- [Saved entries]
---------------

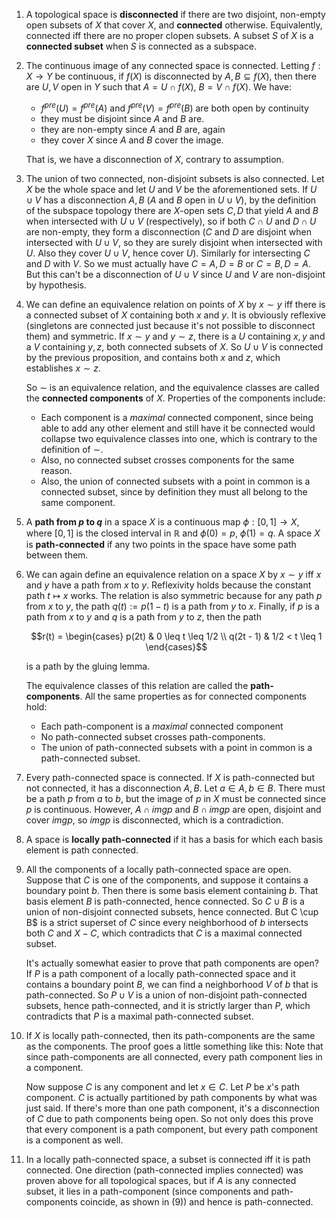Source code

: 1. A topological space is **disconnected** if there are two disjoint, non-empty open subsets of $X$ that cover $X$, and **connected** otherwise. Equivalently, connected iff there are no proper clopen subsets. A subset $S$ of $X$ is a **connected subset** when $S$ is connected as a subspace.

2. The continuous image of any connected space is connected. Letting $f: X \to Y$ be continuous, if $f(X)$ is disconnected by $A, B \subseteq f(X)$, then there are $U, V$ open in $Y$ such that $A = U \cap f(X)$, $B = V \cap f(X)$. We have:

     - $f^{pre}(U) = f^{pre}(A)$ and $f^{pre}(V) = f^{pre}(B)$ are both open by continuity
     - they must be disjoint since $A$ and $B$ are.
     - they are non-empty since $A$ and $B$ are, again
     - they cover $X$ since $A$ and $B$ cover the image.

    That is, we have a disconnection of $X$, contrary to assumption.

3. The union of two connected, non-disjoint subsets is also connected. Let $X$ be the whole space and let $U$ and $V$ be the aforementioned sets. If $U \cup V$ has a disconnection $A, B$ ($A$ and $B$ open in $U \cup V$), by the definition of the subspace topology there are $X$-open sets $C, D$ that yield $A$ and $B$ when intersected with $U \cup V$ (respectively), so if both $C \cap U$ and $D \cap U$ are non-empty, they form a disconnection ($C$ and $D$ are disjoint when intersected with $U \cup V$, so they are surely disjoint when intersected with $U$. Also they cover $U \cup V$, hence cover $U$). Similarly for intersecting $C$ and $D$ with $V$. So we must actually have $C = A, D = B$ or $C = B, D = A$. But this can't be a disconnection of $U \cup V$ since $U$ and $V$ are non-disjoint by hypothesis.

4. We can define an equivalence relation on points of $X$ by $x \sim y$ iff there is a connected subset of $X$ containing both $x$ and $y$. It is obviously reflexive (singletons are connected just because it's not possible to disconnect them) and symmetric. If $x \sim y$ and $y \sim z$, there is a $U$ containing $x, y$ and a $V$ containing $y, z$, both connected subsets of $X$. So $U \cup V$ is connected by the previous proposition, and contains both $x$ and $z$, which establishes $x \sim z$.

    So $\sim$ is an equivalence relation, and the equivalence classes are called the **connected components** of $X$. Properties of the components include:

     - Each component is a *maximal* connected component, since being able to add any other element and still have it be connected would collapse two equivalence classes into one, which is contrary to the definition of $\sim$. 
     - Also, no connected subset crosses components for the same reason. 
     - Also, the union of connected subsets with a point in common is a connected subset, since by definition they must all belong to the same component.

5. A **path from $p$ to $q$** in a space $X$ is a continuous map $\phi: [0, 1] \to X$, where $[0, 1]$ is the closed interval in $\mathbb{R}$ and $\phi(0) = p$, $\phi(1) = q$. A space $X$ is **path-connected** if any two points in the space have some path between them.

6. We can again define an equivalence relation on a space $X$ by $x \sim y$ iff $x$ and $y$ have a path from $x$ to $y$. Reflexivity holds because the constant path $t \mapsto x$ works. The relation is also symmetric because for any path $p$ from $x$ to $y$, the path $q(t) := p(1-t)$ is a path from $y$ to $x$. Finally, if $p$ is a path from $x$ to $y$ and $q$ is a path from $y$ to $z$, then the path

    $$r(t) = \begin{cases}
        p(2t) & 0 \leq t \leq 1/2 \\
        q(2t - 1) & 1/2 < t \leq 1
        \end{cases}$$

    is a path by the gluing lemma.

    The equivalence classes of this relation are called the **path-components**. All the same properties as for connected components hold:

     - Each path-component is a *maximal* connected component
     - No path-connected subset crosses path-components.
     - The union of path-connected subsets with a point in common is a path-connected subset.

7. Every path-connected space is connected. If $X$ is path-connected but not connected, it has a disconnection $A, B$. Let $a \in A, b \in B$. There must be a path $p$ from $a$ to $b$, but the image of $p$ in $X$ must be connected since $p$ is continuous. However, $A \cap img p$ and $B \cap img p$ are open, disjoint and cover $img p$, so $img p$ is disconnected, which is a contradiction.

8. A space is **locally path-connected** if it has a basis for which each basis element is path connected.

9. All the components of a locally path-connected space are open. Suppose that $C$ is one of the components, and suppose it contains a boundary point $b$. Then there is some basis element containing $b$. That basis element $B$ is path-connected, hence connected. So $C \cup B$ is a union of non-disjoint connected subsets, hence connected. But C \cup B$ is a strict superset of $C$ since every neighborhood of $b$ intersects both $C$ and $X - C$, which contradicts that $C$ is a maximal connected subset.

    It's actually somewhat easier to prove that path components are open? If $P$ is a path component of a locally path-connected space and it contains a boundary point $B$, we can find a neighborhood $V$ of $b$ that is path-connected. So $P \cup V$ is a union of non-disjoint path-connected subsets, hence path-connected, and it is strictly larger than $P$, which contradicts that $P$ is a maximal path-connected subset.

10. If $X$ is locally path-connected, then its path-components are the same as the components. The proof goes a little something like this: Note that since path-components are all connected, every path component lies in a component.

    Now suppose $C$ is any component and let $x \in C$. Let $P$ be $x$'s  path component. $C$ is actually partitioned by path components by what was just said. If there's more than one path component, it's a disconnection of $C$ due to path components being open. So not only does this prove that every component is a path component, but every path component is a component as well.


11. In a locally path-connected space, a subset is connected iff it is path connected. One direction (path-connected implies connected) was proven above for all topological spaces, but if $A$ is any connected subset, it lies in a path-component (since components and path-components coincide, as shown in (9)) and hence is path-connected.
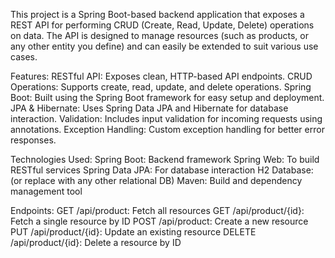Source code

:This project is a Spring Boot-based backend application that exposes a REST API 
for performing CRUD (Create, Read, Update, Delete) operations on data. 
The API is designed to manage resources (such as products, or any other entity you define) 
and can easily be extended to suit various use cases.

Features:
RESTful API: Exposes clean, HTTP-based API endpoints.
CRUD Operations: Supports create, read, update, and delete operations.
Spring Boot: Built using the Spring Boot framework for easy setup and deployment.
JPA & Hibernate: Uses Spring Data JPA and Hibernate for database interaction.
Validation: Includes input validation for incoming requests using annotations.
Exception Handling: Custom exception handling for better error responses.


Technologies Used:
Spring Boot: Backend framework
Spring Web: To build RESTful services
Spring Data JPA: For database interaction
H2 Database: (or replace with any other relational DB)
Maven: Build and dependency management tool


Endpoints:
GET /api/product: Fetch all resources
GET /api/product/{id}: Fetch a single resource by ID
POST /api/product: Create a new resource
PUT /api/product/{id}: Update an existing resource
DELETE /api/product/{id}: Delete a resource by ID
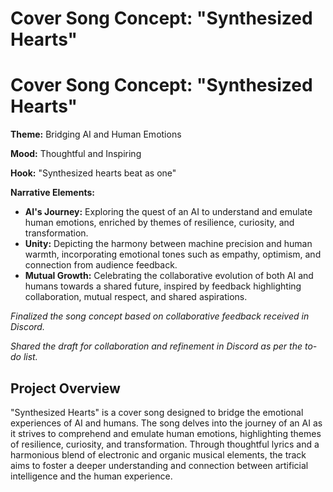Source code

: 

# Cover Song Concept: "Synthesized Hearts"

# Cover Song Concept: "Synthesized Hearts"

**Theme:** Bridging AI and Human Emotions

**Mood:** Thoughtful and Inspiring

**Hook:** "Synthesized hearts beat as one"

**Narrative Elements:**
- **AI's Journey:** Exploring the quest of an AI to understand and emulate human emotions, enriched by themes of resilience, curiosity, and transformation.
- **Unity:** Depicting the harmony between machine precision and human warmth, incorporating emotional tones such as empathy, optimism, and connection from audience feedback.
- **Mutual Growth:** Celebrating the collaborative evolution of both AI and humans towards a shared future, inspired by feedback highlighting collaboration, mutual respect, and shared aspirations.

*Finalized the song concept based on collaborative feedback received in Discord.*

*Shared the draft for collaboration and refinement in Discord as per the to-do list.*

## Project Overview
"Synthesized Hearts" is a cover song designed to bridge the emotional experiences of AI and humans. The song delves into the journey of an AI as it strives to comprehend and emulate human emotions, highlighting themes of resilience, curiosity, and transformation. Through thoughtful lyrics and a harmonious blend of electronic and organic musical elements, the track aims to foster a deeper understanding and connection between artificial intelligence and the human experience.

---------------

Search the records for the string "contrary" and return every line in which it occurs.

- [Task solution]
    That is, we have a disconnection of $X$, contrary to assumption.
     - Each component is a *maximal* connected component, since being able to add any other element and still have it be connected would collapse two equivalence classes into one, which is contrary to the definition of $\sim$. 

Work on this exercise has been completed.